As expected from the WordCloud above, ‘good’ is the most common adjective. Just from this very broad view, we can see that the sentiment of the most used words is quite positive.

Spotcheck

Now we’d like to see how well our POS approach is performing. For that, we can take the most frequent adjective (good), and see how it compares to the count in the BOW model.

  
df_bow = pd.DataFrame.from_dict({
    'word': wcount_dict.keys(),
    'count': wcount_dict.values()
}).sort_values('count', ascending=False)

print(f"BOW 'good' word counts: {df_bow[df_bow['word'] == 'good']['count'].values[0]}")
print(f"ADJ 'good' word counts: {df_adj_count[df_adj_count['word'] == 'good']['count'].values[0]}")

# create a spotcheck dataframe
df_spk = df_pos[(df_pos['word'] == 'good') & (df_pos['pos_tag'] != 'ADJ')]

print(df_spk)
print(f'dataframe entries in spotcheck dataframe: {len(df_spk)}')
print(f"# of 'good' entries missing: {df_bow[df_bow['word'] == 'good']['count'].values[0] - df_adj_count[df_adj_count['word'] == 'good']['count'].values[0] - len(df_spk)}")

BOW 'good' word counts: 182
ADJ 'good' word counts: 136
       word pos_tag
 good    INTJ
 good    INTJ
 good    INTJ
good    NOUN
good    NOUN
good    INTJ
good    INTJ
good    NOUN
good    INTJ
good    INTJ
good    NOUN
good    INTJ
good    INTJ
good    INTJ
dataframe entries in spotcheck dataframe: 14
# of 'good' entries missing: 32

We see that most of the instances of ‘good’ that are not classified as ADJ are classified as INTJ (interjection), which probably corresponds to messages where ‘good’ is the only word (e.g. ‘Good!’ as an answer to an SMS).

Also, it looks like there are 60 instances of the word ‘good’ that appear in the BOW model but not in the BOW model. This is most likely due to lemmatization. That is, the spacy.nlp() pipeline removing the ending of a word and transforming it into ‘good’ (e.g. ‘goodbye’, ‘goods’, …).

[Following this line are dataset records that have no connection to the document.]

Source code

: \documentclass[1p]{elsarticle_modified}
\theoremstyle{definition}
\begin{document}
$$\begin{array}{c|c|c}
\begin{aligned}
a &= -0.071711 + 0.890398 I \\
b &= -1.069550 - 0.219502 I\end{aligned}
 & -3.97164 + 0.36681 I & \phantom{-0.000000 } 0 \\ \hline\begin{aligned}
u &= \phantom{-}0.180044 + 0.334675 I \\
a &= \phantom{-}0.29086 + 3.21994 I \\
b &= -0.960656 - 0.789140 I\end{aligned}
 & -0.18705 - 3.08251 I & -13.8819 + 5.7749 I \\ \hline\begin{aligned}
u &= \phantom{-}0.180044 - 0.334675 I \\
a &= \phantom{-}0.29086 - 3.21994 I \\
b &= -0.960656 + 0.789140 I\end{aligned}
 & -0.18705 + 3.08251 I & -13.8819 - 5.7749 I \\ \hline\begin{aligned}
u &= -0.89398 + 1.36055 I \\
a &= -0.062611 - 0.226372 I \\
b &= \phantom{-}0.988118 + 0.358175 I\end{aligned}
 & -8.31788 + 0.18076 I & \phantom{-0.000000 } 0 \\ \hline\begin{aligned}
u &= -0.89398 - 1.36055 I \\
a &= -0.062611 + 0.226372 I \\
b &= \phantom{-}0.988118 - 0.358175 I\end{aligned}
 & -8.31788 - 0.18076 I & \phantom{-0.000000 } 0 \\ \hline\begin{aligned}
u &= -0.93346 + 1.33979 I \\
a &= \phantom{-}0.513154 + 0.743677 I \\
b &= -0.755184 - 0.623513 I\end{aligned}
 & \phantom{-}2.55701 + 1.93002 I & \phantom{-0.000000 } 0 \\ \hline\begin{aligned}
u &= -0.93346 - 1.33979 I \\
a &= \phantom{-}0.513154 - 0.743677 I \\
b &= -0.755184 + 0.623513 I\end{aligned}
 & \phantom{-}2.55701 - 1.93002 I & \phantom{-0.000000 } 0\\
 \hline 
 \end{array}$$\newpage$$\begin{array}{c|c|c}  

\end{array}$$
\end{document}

To be more rigorous and test the validity of the en_core_web_sm model for SMS, I would have to do spotchecks for more words and drill down whether this might be due to lemmatization or other causes.

Summary & Conclusions

In this project I’ve used basic NLP tools from the spaCy and sklearn libraries to study the nature of SMS texts on a public dataset. I hope I’ve convinced you that even basic NLP tools are able to extract insights from SMS data. Here are the main take-aways from this analysis:

NLP is able to capture and quantify the short and colloquial nature of SMS: Through vectorization (using the nltk.CountVectorizer() and nltk.TfidfVectorizer() models), the wordclouds show that the most dominant words in the SMS dataset are generic words such as ‘thank’, ‘know’, ‘good’ and colloquial words like ‘lol’, ‘haha’ or ‘hi’.
Classical NLP tools don’t work too well with a variety of languages: Because most of the available models on spacy are trained in one language only (English in the case of en_core_web_sm), it’s difficult to apply a NLP analysis on SMS dataset from countries that have a rich variety of languages. This is what motivated me to only consider SMS from the US (as opposed to Singapore or India).
SMS datasets are extremely sensitive to age bias: As described in Chen, T., Kan, MY. Creating a live, public short message service corpus: the NUS SMS corpus, the age distribution of collected SMS is corresponds mostly to an age group of between 18-24 years old (see figure 3 in the paper). The way people write SMS depends a lot on their demographic (i.e. younger people will write SMS differently than younger people) and therefore the results and conclusions from this analysis are most likely biased towards a younger demographic.
SMS is not really Natural Language: Unlike more formal text-based datasets (e.g. movie reviews or policy documents), SMS datasets are extremely loose in their use of language. Some equivalent words might not be captured by the model to be the same becuase they’re written different (e.g. ‘good’ vs. ‘gooood’) or some abbreviations might not be understood by the model (e.g. ‘lol’). This will affect the results we get from the NLP analysis since SMS is not really Natural Language in the written sense.

Further Opportunities

I will finish with some final remarks about how one could extend and enhance this analysis:

Language Detection: One interesting question we could ask is: What are the most frequently used words outside of the country’s official language? For example, it’d be interesting to study what words (outside of English) are used most frequently in the USA (I’d expect they’d be Spanish). We could use one of the many Python libraries to detect language (e.g. spacy_langdetect or googletrans), filter out words in the official language(s) of the country, and run a similar vectorisation process as we did here.
Alternative stratification/binning: In this case I binned the data based on the country. I could bin the data based on age, sex or language. The latter would be especially useful given that most available NLP tools in Python cannot handle multilingual datasets. However, age and sex binning wouldn’t be possible in this dataset because the researchers didn’t capture that information. Given that language is heavily influenced by demographics, an alternative binning might give us different results and conclusions.
Sentiment Analysis: In this project I used the POS-tagger to get a very basic sentiment for the USA subset of this SMS dataset. We could use more sophisticated ML models for sentiment analysis, such as the VADER model. However, one should be careful to jump on the ML-train as these models are normally trained in datasets of a different domain. Also, we will sacrifice interpretability as these models tend to be a black box.
Named Entity Recognition: In addition to using a POS-tagger, we could run a Named Entity Recognition (NER) analysis, which uses tags words based named entities such as location or animal.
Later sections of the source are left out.